In der operanten Konditionierung geht es darum, dass auf eine bestimmte Reaktion (R), also auf ein Verhalten, verstärkende oder bestrafende Reize (S) folgen und diese das Verhalten in die gewünschte Richtung lenken (positive bzw. negative Verstärkung) oder zur Extinktion des Verhaltens führen (Bestrafung). Die operante Konditionierung ist ein R-S-Lernen
Das Lernen am Modell nach Bandura ist der kognitiven Wende entsprungen und untersucht die Lernprozesse unter Inbetrachtnahme der von den Behavioristen negierten black box. Anders formuliert, fokussiert das Beobachtungslernen auf kognitive Prozesse, die zwischen Reizdarbietung und Reaktionsausführung liegen.
Kognitive Voraussetzungen des Modellernens
Beim Lernenden müssen bestimmte Voraussetzungen erfüllt sein, damit es erfoglreich zum Lernen via Beobachtung kommt. Diese Voraussetzungen sind:
- Aufmerksamkeitsprozesse
- Gedächtnisprozesse
- Motorische Fertigkeiten bzw. motorische Ausführung
- Motivation
Aufmerksamkeit
Am Anfang des Modellernens steht die Aufmerksamkeit. Die kardinale Aufgabe der Aufmerksamkeit besteht in der selektiven Wahrnehmung, was wiederum eine selektive Verarbeitung zur Folge hat. Das Kind muss zunächst auf ein interessantes Verhalten aufmerksam werden, damit es es speichern und bei richtiger motivationaler Konstellation motorisch ausführen kann.
Gedächtnis
Auch das Gedächtnis spielt im Modellernen eine wichtige Rolle. Das durch die Aufmerksamkeit festgehaltene Verhaltenmuster muss zunächst gespeichert und im Langzeitgedächtnis zwischengelagert werden, bis es zur Performanz des neu gelernten Verhaltens kommt.
Motorik & Intelligenz
Motorische Ausführung kann ein langwieriger Prozess sein, z.B. das Kind hat oft gesehen, wie sein älterer Bruder Fahrrad fährt, durch häufiges Beobachten ist das Radfahren nun in seinem repräsentativen Verhaltensrepertoire angekommen, aber es gelingt nicht direkt beim ersten Versuch, das Rad zu fahren. Also sollten wir hier weniger von motorischer Ausführung, als vielmehr von einer motorischen Reife oder einer motorischen Performanzfähigkeit sprechen.
Motivation
Besonders wichtig für alle Lernprozesse sind die motivationalen Aspekte, Banduras Lerntheorie bildet in dieser Hinsicht auch keine Ausnahme. Das Kind wird viel eher jenes Verhalten modelllernen, welches schon beim Modell zur positiven Verstärkung seitens der Umwelt führt. Diese stellverstretende Verstärkung führt beim Lernenden dazu, dass er sich in seiner Motivation, das Verhalten auszuführen, bestärkt fühlt. Ebenfalls wird mehr und besser von Modellen gelernt, die dem Lernenden sympathisch sind und/oder wenn das Modell eine Autorität für den Lernenden darstellt.

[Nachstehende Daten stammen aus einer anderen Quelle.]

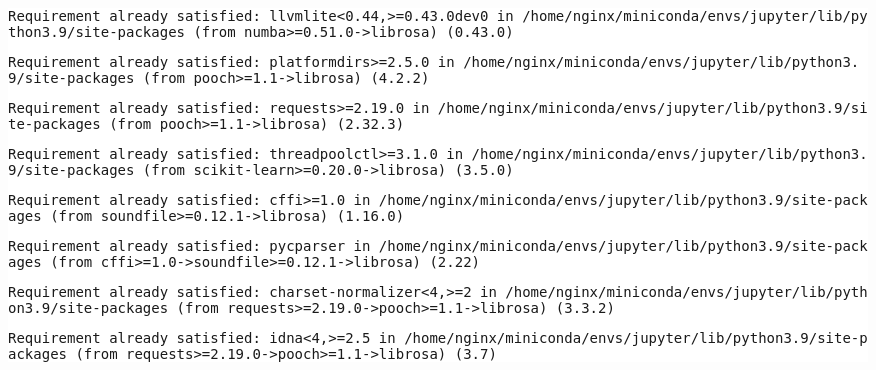 
<pre style="white-space:pre;overflow-x:auto;line-height:normal;font-family:Menlo,'DejaVu Sans Mono',consolas,'Courier New',monospace">Requirement already satisfied: llvmlite&lt;0.44,&gt;=0.43.0dev0 in /home/nginx/miniconda/envs/jupyter/lib/python3.9/site-packages (from numba&gt;=0.51.0-&gt;librosa) (0.43.0)
</pre>




<pre style="white-space:pre;overflow-x:auto;line-height:normal;font-family:Menlo,'DejaVu Sans Mono',consolas,'Courier New',monospace">Requirement already satisfied: platformdirs&gt;=2.5.0 in /home/nginx/miniconda/envs/jupyter/lib/python3.9/site-packages (from pooch&gt;=1.1-&gt;librosa) (4.2.2)
</pre>




<pre style="white-space:pre;overflow-x:auto;line-height:normal;font-family:Menlo,'DejaVu Sans Mono',consolas,'Courier New',monospace">Requirement already satisfied: requests&gt;=2.19.0 in /home/nginx/miniconda/envs/jupyter/lib/python3.9/site-packages (from pooch&gt;=1.1-&gt;librosa) (2.32.3)
</pre>




<pre style="white-space:pre;overflow-x:auto;line-height:normal;font-family:Menlo,'DejaVu Sans Mono',consolas,'Courier New',monospace">Requirement already satisfied: threadpoolctl&gt;=3.1.0 in /home/nginx/miniconda/envs/jupyter/lib/python3.9/site-packages (from scikit-learn&gt;=0.20.0-&gt;librosa) (3.5.0)
</pre>




<pre style="white-space:pre;overflow-x:auto;line-height:normal;font-family:Menlo,'DejaVu Sans Mono',consolas,'Courier New',monospace">Requirement already satisfied: cffi&gt;=1.0 in /home/nginx/miniconda/envs/jupyter/lib/python3.9/site-packages (from soundfile&gt;=0.12.1-&gt;librosa) (1.16.0)
</pre>




<pre style="white-space:pre;overflow-x:auto;line-height:normal;font-family:Menlo,'DejaVu Sans Mono',consolas,'Courier New',monospace">Requirement already satisfied: pycparser in /home/nginx/miniconda/envs/jupyter/lib/python3.9/site-packages (from cffi&gt;=1.0-&gt;soundfile&gt;=0.12.1-&gt;librosa) (2.22)
</pre>




<pre style="white-space:pre;overflow-x:auto;line-height:normal;font-family:Menlo,'DejaVu Sans Mono',consolas,'Courier New',monospace">Requirement already satisfied: charset-normalizer&lt;4,&gt;=2 in /home/nginx/miniconda/envs/jupyter/lib/python3.9/site-packages (from requests&gt;=2.19.0-&gt;pooch&gt;=1.1-&gt;librosa) (3.3.2)
</pre>




<pre style="white-space:pre;overflow-x:auto;line-height:normal;font-family:Menlo,'DejaVu Sans Mono',consolas,'Courier New',monospace">Requirement already satisfied: idna&lt;4,&gt;=2.5 in /home/nginx/miniconda/envs/jupyter/lib/python3.9/site-packages (from requests&gt;=2.19.0-&gt;pooch&gt;=1.1-&gt;librosa) (3.7)
</pre>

Behaviorismus vs. Kognitivismus
Bandura nimmt eine strikte Trennung zwischen Lernen und Ausführen vor. Seiner Auffassung nach kann gelernt werden, ohne dass das Verhalten direkt gezeigt wird. Hier sieht man den großen Unterschied zu den behavioristischen Konditionierungstheorien: Im Konditionierungslernen gilt das Verhalten erst dann als gelernt, wenn es auch gezeigt wird, der Tatsache, dass zwischen Inputs und Outputs kognitive Prozesse stattfinden, wird keine Rechnung getragen. Banduras Sicht ist rein kognitivistisch, weil er davon ausgeht, dass kognitive Prozesse, wie Aufmerksamkeit und Speicherung ausreichend sind, um eine neue Verhaltensweise zu erwerben. Die Ausführung des gelernten Verhaltens ist eine Funktion der Motivation und der motorisch-intelektuellen Fertigkeit.

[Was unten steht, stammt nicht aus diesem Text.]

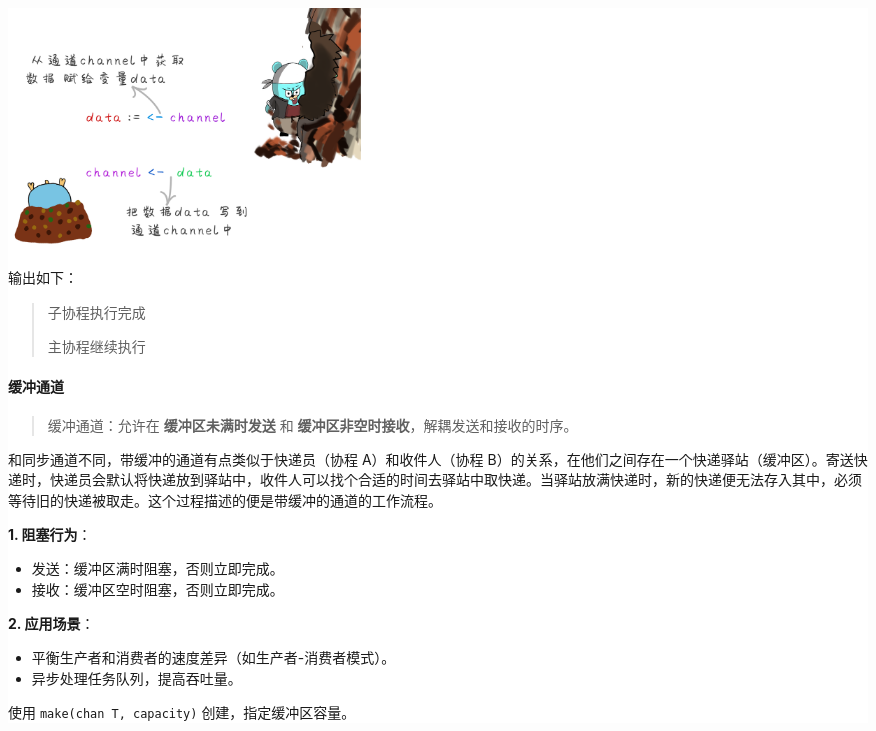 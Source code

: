 <img src="./%E7%AC%AC%E4%B8%89%E7%AB%A0%20Go%E8%AF%AD%E8%A8%80%E8%BF%9B%E9%98%B6%E4%B9%8B%E5%B9%B6%E5%8F%91.assets/image-20250509154645849.png" alt="image-20250509154645849" style="zoom:35%;" />

输出如下：

> 子协程执行完成
>
> 主协程继续执行

#### 缓冲通道

> 缓冲通道：允许在 **缓冲区未满时发送** 和 **缓冲区非空时接收**，解耦发送和接收的时序。

和同步通道不同，带缓冲的通道有点类似于快递员（协程 A）和收件人（协程 B）的关系，在他们之间存在一个快递驿站（缓冲区）。寄送快递时，快递员会默认将快递放到驿站中，收件人可以找个合适的时间去驿站中取快递。当驿站放满快递时，新的快递便无法存入其中，必须等待旧的快递被取走。这个过程描述的便是带缓冲的通道的工作流程。

**1. 阻塞行为**：

- 发送：缓冲区满时阻塞，否则立即完成。
- 接收：缓冲区空时阻塞，否则立即完成。

**2. 应用场景**：

- 平衡生产者和消费者的速度差异（如生产者-消费者模式）。
- 异步处理任务队列，提高吞吐量。

使用 `make(chan T, capacity)` 创建，指定缓冲区容量。
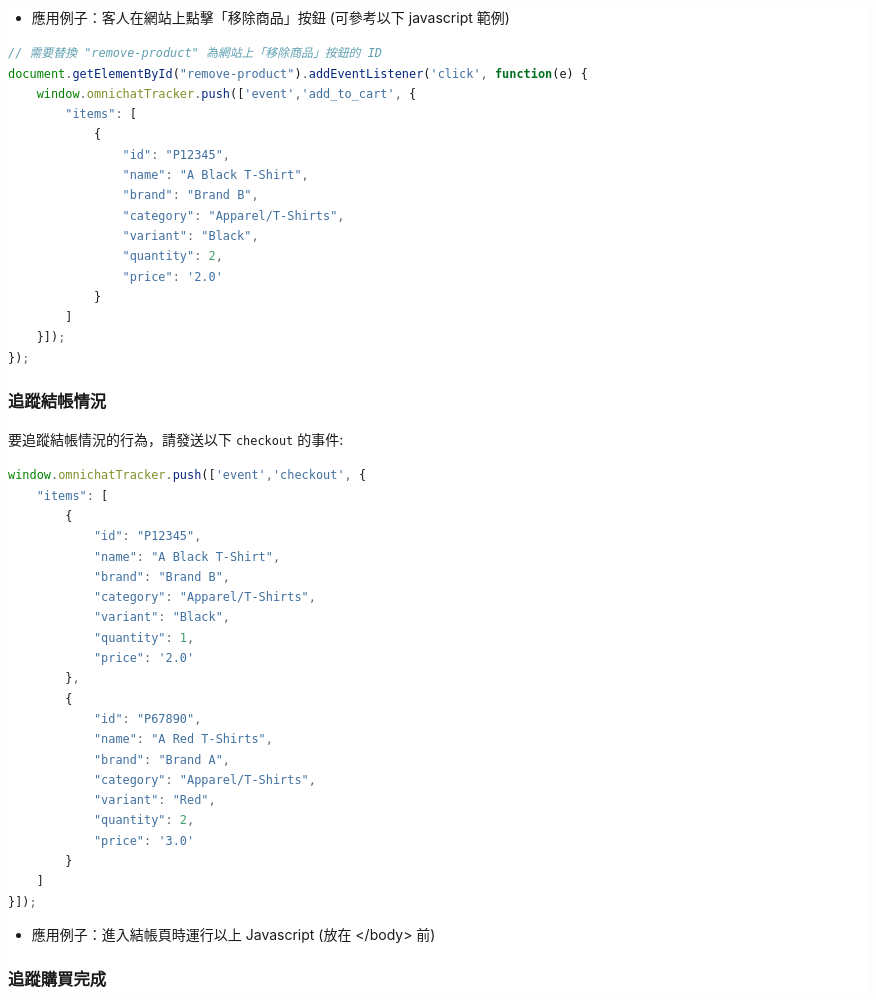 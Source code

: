 * 應用例子：客人在網站上點擊「移除商品」按鈕 (可參考以下 javascript 範例)

```javascript
// 需要替換 "remove-product" 為網站上「移除商品」按鈕的 ID
document.getElementById("remove-product").addEventListener('click', function(e) {
    window.omnichatTracker.push(['event','add_to_cart', {
        "items": [
            {
                "id": "P12345",
                "name": "A Black T-Shirt",
                "brand": "Brand B",
                "category": "Apparel/T-Shirts",
                "variant": "Black",
                "quantity": 2,
                "price": '2.0'
            }
        ]
    }]);
});
```

### 追蹤結帳情況

要追蹤結帳情況的行為，請發送以下 `checkout` 的事件:

```javascript
window.omnichatTracker.push(['event','checkout', {
    "items": [
        {
            "id": "P12345",
            "name": "A Black T-Shirt",
            "brand": "Brand B",
            "category": "Apparel/T-Shirts",
            "variant": "Black",
            "quantity": 1,
            "price": '2.0'
        },
        {
            "id": "P67890",
            "name": "A Red T-Shirts",
            "brand": "Brand A",
            "category": "Apparel/T-Shirts",
            "variant": "Red",
            "quantity": 2,
            "price": '3.0'
        }
    ]
}]);
```

* 應用例子：進入結帳頁時運行以上 Javascript (放在 \</body> 前)

### 追蹤購買完成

Auswirkungen auf das Verhalten
Das Beobachtungslernen kann das Verhalten des Lernenden in vielerlei Hinsicht beeinflussen. Es kann zum Erwerb einer ganz neuen Verhaltensweise kommen, oder eine Verhaltensweise, die für den Lernenden schon immer interessant war, aber es nie zur Ausführung kam, kann zur motivational-motorischen Reifung gebracht werden.
Das Lernen am Modell kann folgende Effekte auf das Verhalten haben:
- einen modellierenden
- einen hemmenden
- einen enthemmemden und
- einen auslösenden Effekt.
Durch den modellierenden Effekt werden durch den Beobachter für ihn bisher neue Verhaltensweisen gelernt.
Der hemmende Effekt führt dazu, dass der Beobachter die Häufigkeit eines bereits erworbenen Verhaltens reduziert, weil er am Modell negative, aversive Konsequenzen erlebt hat.
Beim enthemmenden Effekt ist es genau umgekehrt: Es werden bereits gelernte Verhaltensweisen häufiger gezeigt, weil der Beobachter sieht, dass das Modell mit diesem Verhalten eine positive Resonanz bekommt.
Wenn der Beobachter ein zuvor gelerntes Verhalten dann zum ersten Mal zeigt, wenn er es am Modell gesehen hat, dann spricht man von einem auslösenden Effekt.
Fazit
Die größte Bedeutung von Banduras Lerntheorie besteht darin, dass zum ersten Mal kognitive Prozesse in den Vordergrund treten. Die Behavioristen waren strikte Reiz-Reaktions-Beobachter und fanden die dazwischen geschalteten Prozesse unwichtig, uninteressant oder unerklärbar (black box). Die Konditionierungstheorien haben natürlich weiterhin ihre wissenschaftliche Berechtigung und Geltung, aber komplexere Lernprozesse werden durch sie kaum erklärt.
Kognitivistische Theorien konzentrieren sich eben auf die black box, also auf die Kognition. Sie demonstrieren, dass Menschen soziale Wesen sind und im Rahmen des sozialen Daseins auch lernen können, und zwar auf eine soziale Art und Weise. Die meisten Verhaltensweisen, besonders in den ersten Jahren eines Menschen, werden durch soziales Lernen, wie das Beobachtungslernen erworben.
Ein weiterer Verdienst von Banduras Theorie ist die Trennung zwischen Lernen und Ausführen. In dem er diese Aspekte voneinander trennt, postuliert Bandura, dass das menschliche Lernen über die puren Reiz-Reaktions-Schemata hinausgeht und dass der Mensch in der Lage ist, Informationen langfristig zu speichern (Gedächtnis) und Gelerntes erst im richtigen Moment (Motivation & motorische Reife) zu zeigen.